Exercise details: Your answer must hold only the lines below from the line containing "talking. No families" through the line containing "my friend. You", each reproduced exactly.

Pictures paired with source code:
*** Begin section ***
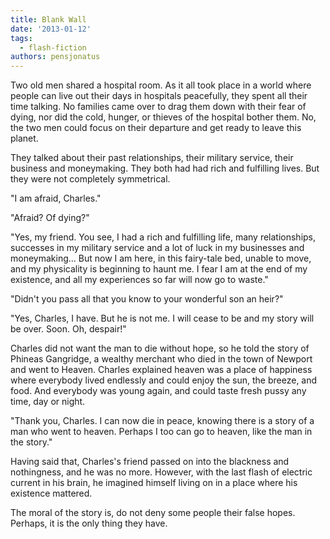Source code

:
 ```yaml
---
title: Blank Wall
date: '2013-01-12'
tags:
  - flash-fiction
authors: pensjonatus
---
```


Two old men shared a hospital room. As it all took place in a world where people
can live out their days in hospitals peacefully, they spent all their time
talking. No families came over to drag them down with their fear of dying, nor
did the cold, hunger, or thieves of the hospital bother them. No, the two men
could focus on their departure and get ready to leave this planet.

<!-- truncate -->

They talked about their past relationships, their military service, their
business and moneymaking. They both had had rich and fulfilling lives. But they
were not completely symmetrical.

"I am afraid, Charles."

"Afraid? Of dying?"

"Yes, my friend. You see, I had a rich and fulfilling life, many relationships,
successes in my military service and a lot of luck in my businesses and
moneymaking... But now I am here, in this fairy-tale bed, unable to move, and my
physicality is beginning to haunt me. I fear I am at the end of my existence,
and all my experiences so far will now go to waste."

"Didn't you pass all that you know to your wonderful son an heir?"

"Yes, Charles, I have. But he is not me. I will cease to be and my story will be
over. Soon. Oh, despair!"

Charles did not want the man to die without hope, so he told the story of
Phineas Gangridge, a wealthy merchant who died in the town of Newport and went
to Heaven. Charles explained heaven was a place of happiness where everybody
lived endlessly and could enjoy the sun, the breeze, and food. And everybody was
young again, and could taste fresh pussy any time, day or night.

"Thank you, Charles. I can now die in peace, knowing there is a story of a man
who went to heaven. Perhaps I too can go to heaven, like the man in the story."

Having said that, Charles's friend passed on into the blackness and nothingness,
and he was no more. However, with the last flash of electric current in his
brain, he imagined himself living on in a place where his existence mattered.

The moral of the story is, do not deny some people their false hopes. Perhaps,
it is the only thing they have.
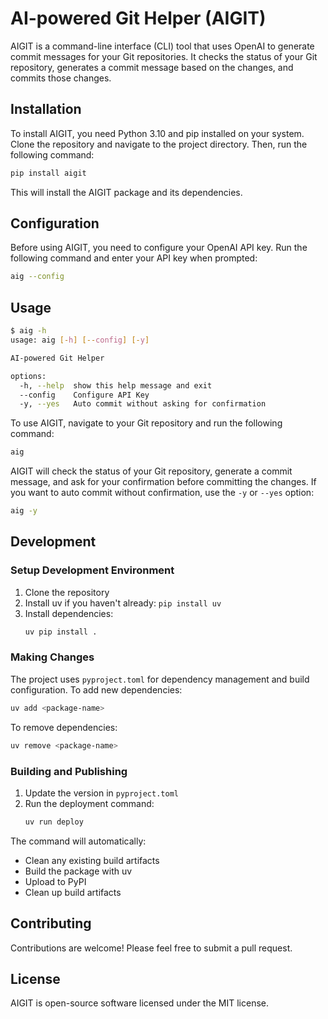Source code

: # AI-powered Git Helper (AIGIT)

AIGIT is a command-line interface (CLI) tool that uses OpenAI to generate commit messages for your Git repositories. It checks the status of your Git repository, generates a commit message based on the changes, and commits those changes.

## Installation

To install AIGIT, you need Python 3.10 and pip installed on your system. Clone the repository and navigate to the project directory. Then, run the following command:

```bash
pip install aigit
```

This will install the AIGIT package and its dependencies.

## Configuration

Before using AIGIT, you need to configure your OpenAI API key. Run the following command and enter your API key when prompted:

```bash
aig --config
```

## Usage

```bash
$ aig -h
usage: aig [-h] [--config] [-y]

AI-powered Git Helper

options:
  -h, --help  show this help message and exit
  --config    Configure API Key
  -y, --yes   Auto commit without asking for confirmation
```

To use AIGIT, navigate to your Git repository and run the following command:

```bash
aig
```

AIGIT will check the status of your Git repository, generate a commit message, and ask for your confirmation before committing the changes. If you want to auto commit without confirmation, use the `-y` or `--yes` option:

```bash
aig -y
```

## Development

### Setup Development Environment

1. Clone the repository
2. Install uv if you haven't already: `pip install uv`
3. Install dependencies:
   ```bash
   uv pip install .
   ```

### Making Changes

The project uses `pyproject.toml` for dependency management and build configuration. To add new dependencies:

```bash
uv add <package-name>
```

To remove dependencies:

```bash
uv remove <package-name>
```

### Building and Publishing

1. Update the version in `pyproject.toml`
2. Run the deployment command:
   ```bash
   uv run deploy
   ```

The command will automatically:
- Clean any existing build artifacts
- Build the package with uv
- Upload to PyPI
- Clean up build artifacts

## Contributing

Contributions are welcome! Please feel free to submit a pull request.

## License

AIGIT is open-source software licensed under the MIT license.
*** End section ***
Reply to the exercise:
talking. No families came over to drag them down with their fear of dying, nor
did the cold, hunger, or thieves of the hospital bother them. No, the two men
could focus on their departure and get ready to leave this planet.

<!-- truncate -->

They talked about their past relationships, their military service, their
business and moneymaking. They both had had rich and fulfilling lives. But they
were not completely symmetrical.

"I am afraid, Charles."

"Afraid? Of dying?"

"Yes, my friend. You see, I had a rich and fulfilling life, many relationships,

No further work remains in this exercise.